ChakrDB is a lightweight layer on a set of RocksDB instances, adding no overhead in the I/O path because it doesn’t include replication or consensus algorithms. From our benchmark runs with single-vNode ChakrDB versus RocksDB, we’ve seen that this layer adds only negligible overhead and ChakrDB performance is almost the same as that of unmodified RocksDB.
ChakrDB is designed on RocksDB, which is a KVS based on a log-structured merge (LSM) tree. The LSM data structure is optimized for SSDs and works well with NVMe devices. It also clears the way for several new architectures such as remote storage, key-value separation to reduce write amplification, and so on. As the open-source RocksDB community continues to explore new storage technologies such as in-storage computing and storage-class memory (SCM), we can expect the architecture to remain future-proof.
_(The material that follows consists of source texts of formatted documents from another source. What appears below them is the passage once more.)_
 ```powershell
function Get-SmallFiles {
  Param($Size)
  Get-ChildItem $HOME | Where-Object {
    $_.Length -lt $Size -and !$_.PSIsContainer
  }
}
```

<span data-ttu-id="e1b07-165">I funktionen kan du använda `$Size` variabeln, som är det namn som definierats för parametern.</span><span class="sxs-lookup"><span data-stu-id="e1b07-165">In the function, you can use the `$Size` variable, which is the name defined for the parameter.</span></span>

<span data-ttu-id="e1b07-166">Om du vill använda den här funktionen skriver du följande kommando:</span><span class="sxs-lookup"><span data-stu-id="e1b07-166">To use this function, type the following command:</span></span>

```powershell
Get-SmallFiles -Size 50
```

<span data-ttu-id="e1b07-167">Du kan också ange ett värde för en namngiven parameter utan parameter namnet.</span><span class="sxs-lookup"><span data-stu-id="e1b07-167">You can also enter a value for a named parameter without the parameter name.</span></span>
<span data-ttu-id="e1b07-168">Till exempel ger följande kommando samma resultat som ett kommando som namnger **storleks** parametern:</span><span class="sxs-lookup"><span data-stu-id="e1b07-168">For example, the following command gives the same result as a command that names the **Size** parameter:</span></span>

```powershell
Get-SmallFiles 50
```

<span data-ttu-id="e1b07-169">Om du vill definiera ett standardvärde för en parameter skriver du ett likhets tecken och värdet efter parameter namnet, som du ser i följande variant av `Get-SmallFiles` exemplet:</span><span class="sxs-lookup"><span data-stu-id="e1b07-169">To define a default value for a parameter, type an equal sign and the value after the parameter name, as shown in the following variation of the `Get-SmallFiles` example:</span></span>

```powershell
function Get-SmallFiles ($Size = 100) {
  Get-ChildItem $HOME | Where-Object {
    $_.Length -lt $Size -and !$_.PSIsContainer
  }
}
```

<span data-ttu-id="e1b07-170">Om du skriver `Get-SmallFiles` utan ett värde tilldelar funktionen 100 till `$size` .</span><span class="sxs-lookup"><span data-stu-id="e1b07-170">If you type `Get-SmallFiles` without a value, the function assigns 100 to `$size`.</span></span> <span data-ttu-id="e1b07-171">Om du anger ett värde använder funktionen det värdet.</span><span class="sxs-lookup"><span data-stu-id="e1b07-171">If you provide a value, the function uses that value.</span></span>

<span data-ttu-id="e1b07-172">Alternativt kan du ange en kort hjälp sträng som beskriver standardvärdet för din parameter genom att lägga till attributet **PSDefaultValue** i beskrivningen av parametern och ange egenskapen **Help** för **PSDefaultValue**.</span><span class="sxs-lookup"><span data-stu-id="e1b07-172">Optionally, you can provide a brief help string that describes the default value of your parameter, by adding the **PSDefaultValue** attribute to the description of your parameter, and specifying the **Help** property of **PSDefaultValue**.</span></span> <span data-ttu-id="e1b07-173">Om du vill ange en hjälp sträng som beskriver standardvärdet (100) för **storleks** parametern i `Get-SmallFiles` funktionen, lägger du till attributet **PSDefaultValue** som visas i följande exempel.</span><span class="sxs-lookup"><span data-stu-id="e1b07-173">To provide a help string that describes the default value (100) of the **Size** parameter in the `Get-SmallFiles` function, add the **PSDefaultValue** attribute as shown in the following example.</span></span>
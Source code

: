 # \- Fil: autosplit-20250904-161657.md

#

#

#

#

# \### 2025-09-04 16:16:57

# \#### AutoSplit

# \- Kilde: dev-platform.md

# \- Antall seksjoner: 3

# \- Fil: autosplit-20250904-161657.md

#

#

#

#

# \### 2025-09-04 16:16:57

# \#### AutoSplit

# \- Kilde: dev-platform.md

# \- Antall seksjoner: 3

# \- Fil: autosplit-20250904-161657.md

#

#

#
ChakrDB itself is also prepared for the future; while today each vNode uses RocksDB as its storage engine under an abstract KV layer, we have the option to plug in to other engines as needed later on.
Cloud or Remote Storage
Many of today’s cloud-native applications serve use cases that require tiering cold data to remote storage such as S3 or storing data in a cloud (Elastic Block Store (EBS), Azure managed disks, and so on). As in-storage computing devices become more common, researchers are investigating how to offload background tasks such as compaction to remote devices as well. To accommodate all such use cases, it’s important for DBs to support remote storage.
Pairing the RocksDB environment with the Nutanix block store layer allows ChakrDB to run on any type of cloud or remote storage. To date, we’ve run ChakrDB on physical disks, Nutanix virtual disks, and even in Azure using Azure storage with the Azure Kubernetes Service (AKS).
Each instance of ChakrDB has several internal modules.
Today, the API interface layer exposes APIs that are based on key-value data; we’re working to expose more feature-rich APIs in later iterations. Because ChakrDB uses RocksDB APIs with a lightweight distribution layer, applications that use RocksDB can easily use ChakrDB instead.
SchemaManager orchestrates the schema manipulation workflows across the vNodes in the ChakrDB cluster.
This module tracks vNode performance by monitoring background tasks such as compaction, flush, table creation, and garbage collection (GC) in each vNode. It collects all the necessary statistics, analyzes them, and takes corrective action (invoking flush, compaction, and so on) when required.
VNodeManager coordinates all vNode life cycle operations such as starting or stopping a vNode while also managing all I/O to the vNodes. This module distributes I/O from the client across multiple vNodes, gathers the vNode responses, and sends them back to the client. The vNode manager also makes decisions related to sharing resources across vNodes.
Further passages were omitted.